One thing a team wants to avoid is penalties. Yellow flags are probably the third biggest drive killer for an offense, after turnovers and quarterback sacks (OCC did one of his superb mathematical analyses on this a while back). And they can take the wind out of the sails of a stiff defensive effort by giving a gift first down to the opponent. Obviously getting penalized is never a good thing.
Something I noticed after the Denver game was that the Cowboys had only been penalized six times. This struck me as a pretty good number for a preseason game, which often see a higher than normal number of flags due to all the second and third stringers playing. I am hoping that the trend continues because I think it will mean good things for the regular season.
Why I feel that way after the jump.
Jason Garrett is placing an emphasis on cutting down the penalties down, as Brandon noted in an article a while back. He has had referees working practices in training camp to make sure the team is learning how to keep those flags tucked away. I believe I read that the zebras have been there since the first day of camp. I would assume that at least some of the motive is the memories we all share of Wade's patented look of befuddlement when an untimely call nullified a good play last year. That happened far too often for my liking.
Just to make sure, I went and checked the stats on team penalties last year.
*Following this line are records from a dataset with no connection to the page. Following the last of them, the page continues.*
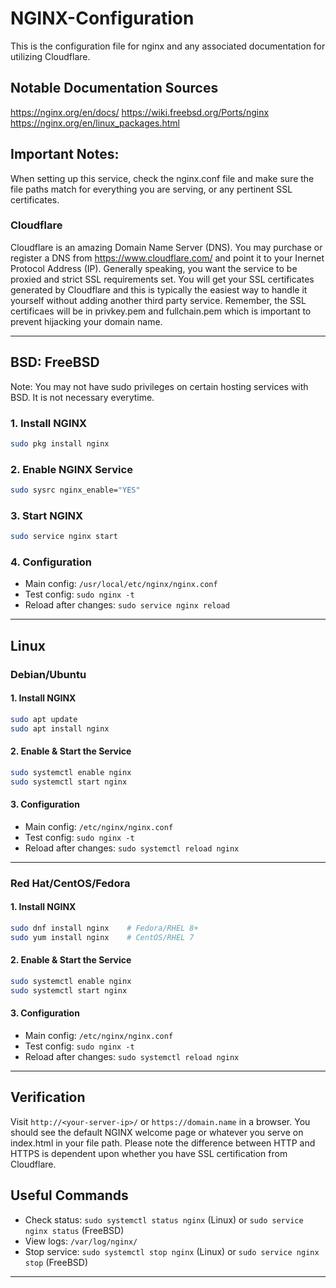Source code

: # NGINX-Configuration
This is the configuration file for nginx and any associated documentation for utilizing Cloudflare.

## Notable Documentation Sources
https://nginx.org/en/docs/
https://wiki.freebsd.org/Ports/nginx
https://nginx.org/en/linux_packages.html

## Important Notes:
When setting up this service, check the nginx.conf file and make sure the file paths match for everything you are serving, or any pertinent SSL certificates.

### Cloudflare
Cloudflare is an amazing Domain Name Server (DNS). You may purchase or register a DNS from https://www.cloudflare.com/ and point it to your Inernet Protocol Address (IP). Generally speaking, you want the service to be proxied and strict SSL requirements set. You will get your SSL certificates generated by Cloudflare and this is typically the easiest way to handle it yourself without adding another third party service. Remember, the SSL certificaes will be in privkey.pem and fullchain.pem which is important to prevent hijacking your domain name.

---

## BSD: FreeBSD

Note: You may not have sudo privileges on certain hosting services with BSD. It is not necessary everytime.

### 1. Install NGINX

```sh
sudo pkg install nginx
```

### 2. Enable NGINX Service

```sh
sudo sysrc nginx_enable="YES"
```

### 3. Start NGINX

```sh
sudo service nginx start
```

### 4. Configuration

- Main config: `/usr/local/etc/nginx/nginx.conf`
- Test config: `sudo nginx -t`
- Reload after changes: `sudo service nginx reload`

---

## Linux

### Debian/Ubuntu

#### 1. Install NGINX

```sh
sudo apt update
sudo apt install nginx
```

#### 2. Enable & Start the Service

```sh
sudo systemctl enable nginx
sudo systemctl start nginx
```

#### 3. Configuration

- Main config: `/etc/nginx/nginx.conf`
- Test config: `sudo nginx -t`
- Reload after changes: `sudo systemctl reload nginx`

---

### Red Hat/CentOS/Fedora

#### 1. Install NGINX

```sh
sudo dnf install nginx    # Fedora/RHEL 8+
sudo yum install nginx    # CentOS/RHEL 7
```

#### 2. Enable & Start the Service

```sh
sudo systemctl enable nginx
sudo systemctl start nginx
```

#### 3. Configuration

- Main config: `/etc/nginx/nginx.conf`
- Test config: `sudo nginx -t`
- Reload after changes: `sudo systemctl reload nginx`

---

## Verification

Visit `http://<your-server-ip>/` or `https://domain.name` in a browser. You should see the default NGINX welcome page or whatever you serve on index.html in your file path.
Please note the difference between HTTP and HTTPS is dependent upon whether you have SSL certification from Cloudflare.

## Useful Commands

- Check status: `sudo systemctl status nginx` (Linux) or `sudo service nginx status` (FreeBSD)
- View logs: `/var/log/nginx/`
- Stop service: `sudo systemctl stop nginx` (Linux) or `sudo service nginx stop` (FreeBSD)

---
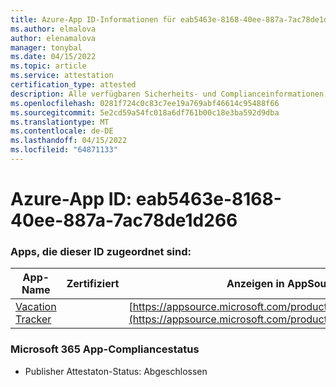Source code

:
 ```yaml
---
title: Azure-App ID-Informationen für eab5463e-8168-40ee-887a-7ac78de1d266
ms.author: elmalova
author: elenamalova
manager: tonybal
ms.date: 04/15/2022
ms.topic: article
ms.service: attestation
certification_type: attested
description: Alle verfügbaren Sicherheits- und Complianceinformationen für eab5463e-8168-40ee-887a-7ac78de1d266.
ms.openlocfilehash: 0281f724c0c83c7ee19a769abf46614c95488f66
ms.sourcegitcommit: 5e2cd59a54fc018a6df761b00c18e3ba592d9dba
ms.translationtype: MT
ms.contentlocale: de-DE
ms.lasthandoff: 04/15/2022
ms.locfileid: "64871133"
---
```

# <a name="azure-app-id-eab5463e-8168-40ee-887a-7ac78de1d266"></a>Azure-App ID: eab5463e-8168-40ee-887a-7ac78de1d266


### <a name="apps-associated-with-this-id"></a>Apps, die dieser ID zugeordnet sind:
| **App-Name** | **Zertifiziert** | **Anzeigen in AppSource** |
|--------------|---------------|-----------------------|
| [Vacation Tracker](../forward/WA200002167.md) |  | [https://appsource.microsoft.com/product/office/WA200002167](https://appsource.microsoft.com/product/office/WA200002167) |

### <a name="microsoft-365-app-compliance-status"></a>Microsoft 365 App-Compliancestatus
- Publisher Attestaton-Status: Abgeschlossen
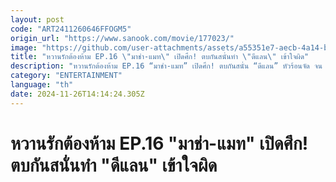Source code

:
 ```yaml
---
layout: post
code: "ART2411260646FFOGM5"
origin_url: "https://www.sanook.com/movie/177023/"
image: "https://github.com/user-attachments/assets/a55351e7-aecb-4a14-b3e6-41cb511ed230"
title: "หวานรักต้องห้าม EP.16 \"มาช่า-แมท\" เปิดศึก! ตบกันสนั่นทำ \"ดีแลน\" เข้าใจผิด"
description: "หวานรักต้องห้าม EP.16 “มาช่า-แมท” เปิดศึก! ตบกันสนั่น “ดีแลน” หัวร้อนจัด จน “เจนนี่” พากลับบ้าน คืนนี้ ทีมเคท VS ทีมลิน มวยคู่เอกขึ้นสังเวียน!"
category: "ENTERTAINMENT"
language: "th"
date: 2024-11-26T14:14:24.305Z
---
```


# หวานรักต้องห้าม EP.16 "มาช่า-แมท" เปิดศึก! ตบกันสนั่นทำ "ดีแลน" เข้าใจผิด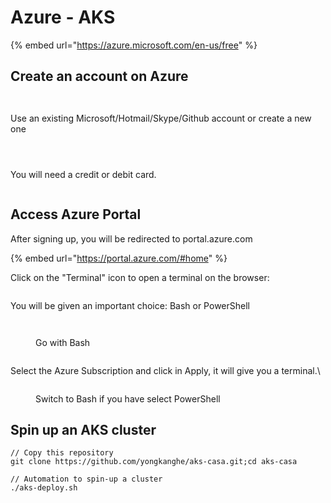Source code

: # Azure - AKS

{% embed url="https://azure.microsoft.com/en-us/free" %}

## Create an account on Azure

<figure><img src="../.gitbook/assets/image (1) (1) (1).png" alt=""><figcaption></figcaption></figure>

<figure><img src="../.gitbook/assets/image (1) (1) (1) (1).png" alt=""><figcaption></figcaption></figure>

Use an existing Microsoft/Hotmail/Skype/Github account or create a new one

<figure><img src="../.gitbook/assets/image (2) (1).png" alt=""><figcaption></figcaption></figure>

<figure><img src="../.gitbook/assets/image (3) (1).png" alt=""><figcaption></figcaption></figure>

<figure><img src="../.gitbook/assets/image (4) (1).png" alt=""><figcaption></figcaption></figure>

You will need a credit or debit card.

<figure><img src="../.gitbook/assets/image (5) (1).png" alt=""><figcaption></figcaption></figure>

## Access Azure Portal

After signing up, you will be redirected to portal.azure.com

{% embed url="https://portal.azure.com/#home" %}

Click on the "Terminal" icon to open a terminal on the browser:

<figure><img src="../.gitbook/assets/image (7) (1).png" alt=""><figcaption></figcaption></figure>

You will be given an important choice: Bash or PowerShell

<figure><img src="../.gitbook/assets/image (11) (1).png" alt=""><figcaption></figcaption></figure>

<figure><img src="../.gitbook/assets/image (10) (1).png" alt=""><figcaption><p>Go with Bash</p></figcaption></figure>

<figure><img src="../.gitbook/assets/image (12) (1).png" alt=""><figcaption></figcaption></figure>

Select the Azure Subscription and click in Apply, it will give you a terminal.\


<figure><img src="../.gitbook/assets/image (13) (1).png" alt=""><figcaption><p>Switch to Bash if you have select PowerShell</p></figcaption></figure>

## Spin up an AKS cluster

```
// Copy this repository
git clone https://github.com/yongkanghe/aks-casa.git;cd aks-casa
```

```
// Automation to spin-up a cluster
./aks-deploy.sh
```

<figure><img src="../.gitbook/assets/image (14) (1).png" alt=""><figcaption></figcaption></figure>

<figure><img src="../.gitbook/assets/image (15) (1).png" alt=""><figcaption></figcaption></figure>



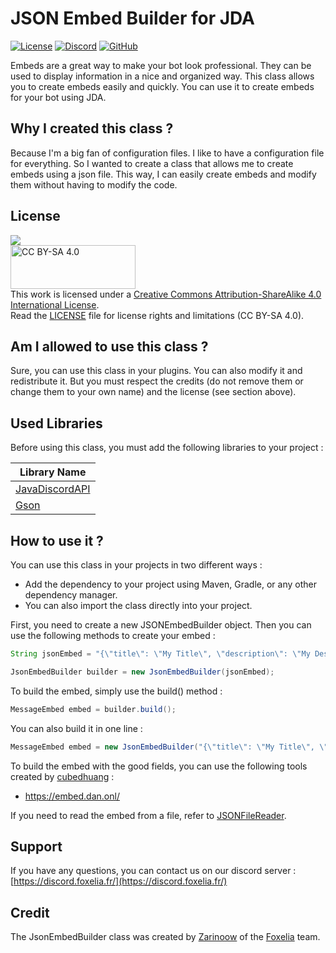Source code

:# JSON Embed Builder for JDA

[![License](https://img.shields.io/badge/License-CC%20BY--SA%204.0-lightgrey.svg)](https://creativecommons.org/licenses/by-sa/4.0/)
[![Discord](https://img.shields.io/discord/341897164642975756?color=blue&label=Discord)](https://discord.foxelia.fr/)
[![GitHub](https://img.shields.io/github/stars/FoxeliaFR/RandomJavaTools?style=social)](https://github.com/FoxeliaFR/RandomJavaTools)

Embeds are a great way to make your bot look professional. They can be used to display information in a nice and organized way. This class allows you to create embeds easily and quickly. You can use it to create embeds for your bot using JDA.

## Why I created this class ?

Because I'm a big fan of configuration files. I like to have a configuration file for everything. So I wanted to create a class that allows me to create embeds using a json file. This way, I can easily create embeds and modify them without having to modify the code.

## License
[<img src="https://img.shields.io/badge/License-CC%20BY--SA%204.0-lightgrey.svg">](https://creativecommons.org/licenses/by-sa/4.0/)<br>
<img src="https://mirrors.creativecommons.org/presskit/buttons/88x31/svg/by-sa.svg" alt="CC BY-SA 4.0" width="200" height="70"><br>
This work is licensed under a
[Creative Commons Attribution-ShareAlike 4.0 International License](https://creativecommons.org/licenses/by-sa/4.0/).<br>
Read the [LICENSE](LICENSE.md) file for license rights and limitations (CC BY-SA 4.0).

## Am I allowed to use this class ?
Sure, you can use this class in your plugins. You can also modify it and redistribute it. But you must respect the credits (do not remove them or change them to your own name) and the license (see section above).

## Used Libraries

Before using this class, you must add the following libraries to your project :

| Library Name                                                         |
|----------------------------------------------------------------------|
| [JavaDiscordAPI](https://github.com/discord-jda/JDA)                 |
| [Gson](https://mvnrepository.com/artifact/com.google.code.gson/gson) | 

## How to use it ?
You can use this class in your projects in two different ways :
- Add the dependency to your project using Maven, Gradle, or any other dependency manager.
- You can also import the class directly into your project.

First, you need to create a new JSONEmbedBuilder object. Then you can use the following methods to create your embed :

```java
String jsonEmbed = "{\"title\": \"My Title\", \"description\": \"My Description\", \"color\": \"#ff0000\"}";

JsonEmbedBuilder builder = new JsonEmbedBuilder(jsonEmbed);
```

To build the embed, simply use the build() method :

```java
MessageEmbed embed = builder.build();
```

You can also build it in one line :

```java
MessageEmbed embed = new JsonEmbedBuilder("{\"title\": \"My Title\", \"description\": \"My Description\", \"color\": \"#ff0000\"}").build();
```

To build the embed with the good fields, you can use the following tools created by [cubedhuang](https://github.com/cubedhuang) :
- https://embed.dan.onl/

If you need to read the embed from a file, refer to [JSONFileReader](src/fr/foxelia/tools/java/files/reader/).

## Support
If you have any questions, you can contact us on our discord server : [https://discord.foxelia.fr/](https://discord.foxelia.fr/)

## Credit

The JsonEmbedBuilder class was created by [Zarinoow](https://github.com/Zarinoow/) of the [Foxelia](https://foxelia.fr/) team.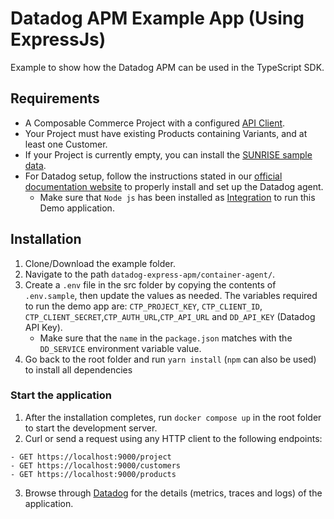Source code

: # Datadog APM Example App (Using ExpressJs)

Example to show how the Datadog APM can be used in the TypeScript SDK.

## Requirements

- A Composable Commerce Project with a configured [API Client](https://docs.commercetools.com/sdk/js-sdk-getting-started).
- Your Project must have existing Products containing Variants, and at least one Customer.
- If your Project is currently empty, you can install the [SUNRISE sample data](https://github.com/commercetools/commercetools-sunrise-data).
- For Datadog setup, follow the instructions stated in our [official documentation website](https://docs.commercetools.com/sdk/observability/datadog#typescript-sdk) to properly install and set up the Datadog agent.
  - Make sure that `Node js` has been installed as [Integration](https://docs.datadoghq.com/integrations/) to run this Demo application.

## Installation

1. Clone/Download the example folder.
2. Navigate to the path `datadog-express-apm/container-agent/`.
3. Create a `.env` file in the src folder by copying the contents of `.env.sample`, then update the values as needed. The variables required to run the demo app are: `CTP_PROJECT_KEY`, `CTP_CLIENT_ID`, `CTP_CLIENT_SECRET`,`CTP_AUTH_URL`,`CTP_API_URL` and `DD_API_KEY` (Datadog API Key).
   - Make sure that the `name` in the `package.json` matches with the `DD_SERVICE` environment variable value.
4. Go back to the root folder and run `yarn install` (`npm` can also be used) to install all dependencies

### Start the application

1. After the installation completes, run `docker compose up` in the root folder to start the development server.
2. Curl or send a request using any HTTP client to the following endpoints:

```http
- GET https://localhost:9000/project
- GET https://localhost:9000/customers
- GET https://localhost:9000/products
```

3. Browse through [Datadog](https://app.datadoghq.eu/) for the details (metrics, traces and logs) of the application.
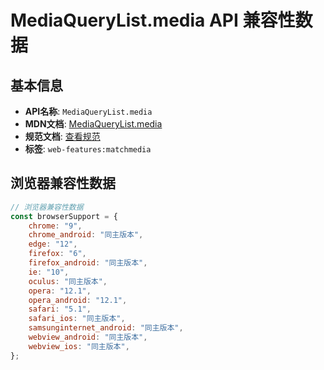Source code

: # MediaQueryList.media API 兼容性数据

## 基本信息

- **API名称**: `MediaQueryList.media`
- **MDN文档**: [MediaQueryList.media](https://developer.mozilla.org/docs/Web/API/MediaQueryList/media)
- **规范文档**: [查看规范](https://drafts.csswg.org/cssom-view/#dom-mediaquerylist-media)
- **标签**: `web-features:matchmedia`

## 浏览器兼容性数据

```javascript
// 浏览器兼容性数据
const browserSupport = {
    chrome: "9",
    chrome_android: "同主版本",
    edge: "12",
    firefox: "6",
    firefox_android: "同主版本",
    ie: "10",
    oculus: "同主版本",
    opera: "12.1",
    opera_android: "12.1",
    safari: "5.1",
    safari_ios: "同主版本",
    samsunginternet_android: "同主版本",
    webview_android: "同主版本",
    webview_ios: "同主版本",
};

```

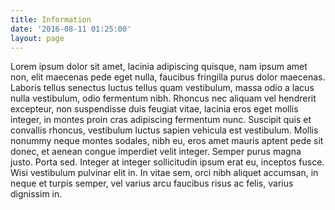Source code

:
 ```yaml
---
title: Information
date: '2016-08-11 01:25:00'
layout: page
---
```

Lorem ipsum dolor sit amet, lacinia adipiscing quisque, nam ipsum amet non, elit maecenas pede eget nulla, faucibus fringilla purus dolor maecenas. Laboris tellus senectus luctus tellus quam vestibulum, massa odio a lacus nulla vestibulum, odio fermentum nibh. Rhoncus nec aliquam vel hendrerit excepteur, non suspendisse duis feugiat vitae, lacinia eros eget mollis integer, in montes proin cras adipiscing fermentum nunc. Suscipit quis et convallis rhoncus, vestibulum luctus sapien vehicula est vestibulum. Mollis nonummy neque montes sodales, nibh eu, eros amet mauris aptent pede sit donec, et aenean congue imperdiet velit integer. Semper purus magna justo. Porta sed. Integer at integer sollicitudin ipsum erat eu, inceptos fusce. Wisi vestibulum pulvinar elit in. In vitae sem, orci nibh aliquet accumsan, in neque et turpis semper, vel varius arcu faucibus risus ac felis, varius dignissim in.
Dallas was tied for 26th in the league with Arizona with 6.8 per game. That means that the first preseason game is already an improvement. I did a minor bit of number crunching, and looked at the average number of penalties for playoff teams versus teams that didn't get into the postseason. The 12 playoff bound teams averaged 5.7 flags a game, while the 20 that stayed home for the postgame had a 6.7 average, or one penalty a game more. Given the state of parity that exists and the number of close games that happen, that differential might be fairly important. One of those drive killers or freebie first downs at the end of a game could mean the difference between a win and a loss.
Of course, all that might seem self evident. But this is the preseason, remember, and I got to thinking a little more about what it all means. In Brandon's article, his overall theme was how the team is concentrating on the fundamentals. It fits in with the overall view of the Jason Garrett Cowboy Way, of having discipline and focus in all facets of the game. This includes practice as well as the actual play on the field. To me, seeing that first game being played cleaner than the average game last year was an encouraging sign. It is evidence that the new coaching philosophy is gaining traction and that the entire team is buying in.
This is another indicator I am going to be watching as the preseason winds on. It fits my particular approach to Garrettology, which looks for the little things that extend across the various positions and roles. Penalties are part of all three phases of the game, offense, defense and special teams. I believe that if this kind of thing is getting taken care of, then the chances are good that the bigger things are also improving. The discipline to not commit an infraction goes hand in hand with getting your blocking assignment right, running the right routes, staying in your lane, and making the right read.
I don't know for sure if this is a really good sign to watch for. Everyone has their favorite things they like to consider, and this is just one of mine. Maybe it is just a form of reading tea leaves. But that, after all, is what preseason is all about.